Confronting Fukushima's Nuclear Contamination 'Dead Zone' in Media Images

The images from those who have ventured into the contaminated areas offer a shocking look at what has become of this once-vibrant city

The Unit 4 reactor building of the crippled Fukushima Dai-ichi nuclear power station is seen through a bus window in Okuma, Japan.
The Unit 4 reactor building of the crippled Fukushima Dai-ichi nuclear power station in Okuma, Japan. (David Guttenfelder, Pool)

(LOS ANGELES) - Just imagine the Road from Dover, Delaware to Philadelphia, or on to New York - being in a "dead" zone. That is the story in Fukushima prefecture in Japan.

Reminiscent of picture of Chernobyl, Ukraine after that nuclear disaster, the whole picture makes one question how or shy the government of Japan would fail to evacuate families from areas just out of this closed off area of contamination.

The images are laid out with captions and credits, they are a shocking look at what has become of this once-vibrant city where people and business thrived in what they believed to be a safe community.

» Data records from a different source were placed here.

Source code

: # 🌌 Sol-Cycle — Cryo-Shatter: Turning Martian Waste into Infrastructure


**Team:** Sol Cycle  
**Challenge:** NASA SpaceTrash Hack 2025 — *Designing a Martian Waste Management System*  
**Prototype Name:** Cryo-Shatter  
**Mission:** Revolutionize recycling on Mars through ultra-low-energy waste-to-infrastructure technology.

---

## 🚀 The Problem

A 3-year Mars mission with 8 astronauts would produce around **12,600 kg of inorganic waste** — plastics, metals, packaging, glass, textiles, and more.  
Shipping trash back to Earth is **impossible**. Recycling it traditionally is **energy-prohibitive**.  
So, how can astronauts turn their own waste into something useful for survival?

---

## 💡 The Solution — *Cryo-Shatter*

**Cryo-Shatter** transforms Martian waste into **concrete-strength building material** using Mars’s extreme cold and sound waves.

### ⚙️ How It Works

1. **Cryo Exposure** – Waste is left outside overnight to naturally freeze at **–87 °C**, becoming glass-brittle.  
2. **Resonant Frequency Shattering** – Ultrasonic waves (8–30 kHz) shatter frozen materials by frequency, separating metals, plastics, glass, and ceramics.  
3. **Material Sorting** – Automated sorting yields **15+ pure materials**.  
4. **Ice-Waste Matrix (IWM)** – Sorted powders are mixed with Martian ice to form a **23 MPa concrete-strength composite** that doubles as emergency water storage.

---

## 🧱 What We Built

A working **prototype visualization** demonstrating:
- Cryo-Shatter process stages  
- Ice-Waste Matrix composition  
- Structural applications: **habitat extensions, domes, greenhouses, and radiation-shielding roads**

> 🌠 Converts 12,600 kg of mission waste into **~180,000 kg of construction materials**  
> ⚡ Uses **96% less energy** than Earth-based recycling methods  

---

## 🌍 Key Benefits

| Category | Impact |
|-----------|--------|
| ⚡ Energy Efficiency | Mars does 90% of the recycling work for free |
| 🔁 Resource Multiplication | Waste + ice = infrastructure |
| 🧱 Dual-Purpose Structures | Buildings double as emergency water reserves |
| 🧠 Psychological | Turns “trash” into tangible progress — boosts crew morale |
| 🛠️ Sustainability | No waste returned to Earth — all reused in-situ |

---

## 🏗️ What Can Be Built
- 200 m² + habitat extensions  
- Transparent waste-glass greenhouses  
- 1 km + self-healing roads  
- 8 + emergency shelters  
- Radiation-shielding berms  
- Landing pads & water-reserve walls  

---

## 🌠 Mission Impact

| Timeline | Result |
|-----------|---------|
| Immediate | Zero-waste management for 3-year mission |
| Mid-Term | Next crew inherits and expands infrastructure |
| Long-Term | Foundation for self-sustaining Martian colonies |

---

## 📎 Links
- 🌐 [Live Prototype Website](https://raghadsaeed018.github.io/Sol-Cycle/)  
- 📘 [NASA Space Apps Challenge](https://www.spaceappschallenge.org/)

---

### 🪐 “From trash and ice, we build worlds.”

In the first image, an official from the Tokyo Electric Power Co. (TEPCO), wearing a protective suit and mask, uses a plastic covered megaphone to speak to fellow TEPCO workers and journalists as they drive towards the crippled Fukushima Dai-ichi nuclear power station in Okuma, Japan, Saturday, Nov. 12, 2011.

Conditions at Japan's wrecked Fukushima nuclear power plant, devastated by a tsunami in March, were slowly improving to the point where a "cold shutdown" would be possible as planned, officials said on Saturday during a tour of the facility.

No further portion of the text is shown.